**Exercise**.
In the listing below, which lines contain the string "field"? Copy them all.

* * * *

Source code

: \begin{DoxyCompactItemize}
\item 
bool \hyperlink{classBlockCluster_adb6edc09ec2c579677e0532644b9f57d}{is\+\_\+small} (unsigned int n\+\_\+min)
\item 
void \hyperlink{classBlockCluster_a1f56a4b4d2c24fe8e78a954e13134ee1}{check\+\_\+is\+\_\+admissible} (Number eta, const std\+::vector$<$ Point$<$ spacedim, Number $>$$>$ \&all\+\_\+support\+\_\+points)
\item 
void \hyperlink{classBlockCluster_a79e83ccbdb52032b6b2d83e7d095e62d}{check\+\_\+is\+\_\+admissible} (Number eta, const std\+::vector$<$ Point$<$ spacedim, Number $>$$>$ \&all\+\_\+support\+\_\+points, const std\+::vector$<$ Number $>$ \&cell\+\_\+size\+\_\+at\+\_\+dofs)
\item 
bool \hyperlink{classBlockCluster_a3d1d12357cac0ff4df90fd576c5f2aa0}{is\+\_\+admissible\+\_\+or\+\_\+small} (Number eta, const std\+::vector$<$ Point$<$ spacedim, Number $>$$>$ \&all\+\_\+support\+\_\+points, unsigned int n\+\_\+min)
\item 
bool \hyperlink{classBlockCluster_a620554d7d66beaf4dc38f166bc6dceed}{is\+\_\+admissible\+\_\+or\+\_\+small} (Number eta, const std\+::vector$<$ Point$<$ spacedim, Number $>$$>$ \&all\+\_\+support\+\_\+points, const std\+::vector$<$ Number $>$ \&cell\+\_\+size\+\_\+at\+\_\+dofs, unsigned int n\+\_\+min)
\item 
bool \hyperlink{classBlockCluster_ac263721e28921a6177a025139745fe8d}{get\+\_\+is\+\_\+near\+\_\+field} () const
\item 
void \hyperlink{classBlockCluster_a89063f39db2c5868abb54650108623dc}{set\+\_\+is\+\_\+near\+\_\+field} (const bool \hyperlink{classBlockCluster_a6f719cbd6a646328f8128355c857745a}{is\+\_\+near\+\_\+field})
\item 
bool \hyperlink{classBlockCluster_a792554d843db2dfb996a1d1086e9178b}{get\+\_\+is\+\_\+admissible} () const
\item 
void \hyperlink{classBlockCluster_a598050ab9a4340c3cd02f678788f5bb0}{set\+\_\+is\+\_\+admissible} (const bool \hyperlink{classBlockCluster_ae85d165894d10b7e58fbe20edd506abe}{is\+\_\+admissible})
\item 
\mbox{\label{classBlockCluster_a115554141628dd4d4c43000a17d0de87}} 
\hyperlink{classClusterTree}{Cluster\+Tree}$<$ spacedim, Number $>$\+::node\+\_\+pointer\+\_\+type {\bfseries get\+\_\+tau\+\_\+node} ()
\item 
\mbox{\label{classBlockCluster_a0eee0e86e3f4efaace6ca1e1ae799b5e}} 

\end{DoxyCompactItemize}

* * * *

**The answer**.
bool \hyperlink{classBlockCluster_ac263721e28921a6177a025139745fe8d}{get\+\_\+is\+\_\+near\+\_\+field} () const
void \hyperlink{classBlockCluster_a89063f39db2c5868abb54650108623dc}{set\+\_\+is\+\_\+near\+\_\+field} (const bool \hyperlink{classBlockCluster_a6f719cbd6a646328f8128355c857745a}{is\+\_\+near\+\_\+field})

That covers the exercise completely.